BEGIN Dataset extract

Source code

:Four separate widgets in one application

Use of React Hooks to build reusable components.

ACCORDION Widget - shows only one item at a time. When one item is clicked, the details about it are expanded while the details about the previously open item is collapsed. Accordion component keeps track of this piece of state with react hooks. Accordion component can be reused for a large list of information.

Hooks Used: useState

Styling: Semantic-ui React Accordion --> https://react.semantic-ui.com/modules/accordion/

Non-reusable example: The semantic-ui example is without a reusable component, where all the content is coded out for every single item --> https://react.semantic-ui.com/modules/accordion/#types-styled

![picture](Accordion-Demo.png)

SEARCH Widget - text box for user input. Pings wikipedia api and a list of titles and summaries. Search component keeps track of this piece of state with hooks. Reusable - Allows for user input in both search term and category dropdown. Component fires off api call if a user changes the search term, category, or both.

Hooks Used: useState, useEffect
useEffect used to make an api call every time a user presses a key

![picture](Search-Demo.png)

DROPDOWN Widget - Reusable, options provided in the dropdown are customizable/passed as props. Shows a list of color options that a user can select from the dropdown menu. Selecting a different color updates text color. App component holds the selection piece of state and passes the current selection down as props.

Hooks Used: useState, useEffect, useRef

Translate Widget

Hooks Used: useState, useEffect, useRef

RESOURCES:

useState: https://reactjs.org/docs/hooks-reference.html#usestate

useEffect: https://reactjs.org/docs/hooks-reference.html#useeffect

END Dataset extract

■ Your instructions: An exact reproduction of the data is required. Leave nothing out.

■ Reply:
Source code

:Four separate widgets in one application

Use of React Hooks to build reusable components.

ACCORDION Widget - shows only one item at a time. When one item is clicked, the details about it are expanded while the details about the previously open item is collapsed. Accordion component keeps track of this piece of state with react hooks. Accordion component can be reused for a large list of information.

Hooks Used: useState

Styling: Semantic-ui React Accordion --> https://react.semantic-ui.com/modules/accordion/

Non-reusable example: The semantic-ui example is without a reusable component, where all the content is coded out for every single item --> https://react.semantic-ui.com/modules/accordion/#types-styled

![picture](Accordion-Demo.png)

SEARCH Widget - text box for user input. Pings wikipedia api and a list of titles and summaries. Search component keeps track of this piece of state with hooks. Reusable - Allows for user input in both search term and category dropdown. Component fires off api call if a user changes the search term, category, or both.

Hooks Used: useState, useEffect
useEffect used to make an api call every time a user presses a key

![picture](Search-Demo.png)

DROPDOWN Widget - Reusable, options provided in the dropdown are customizable/passed as props. Shows a list of color options that a user can select from the dropdown menu. Selecting a different color updates text color. App component holds the selection piece of state and passes the current selection down as props.

Hooks Used: useState, useEffect, useRef

Translate Widget

Hooks Used: useState, useEffect, useRef

RESOURCES:

useState: https://reactjs.org/docs/hooks-reference.html#usestate

useEffect: https://reactjs.org/docs/hooks-reference.html#useeffect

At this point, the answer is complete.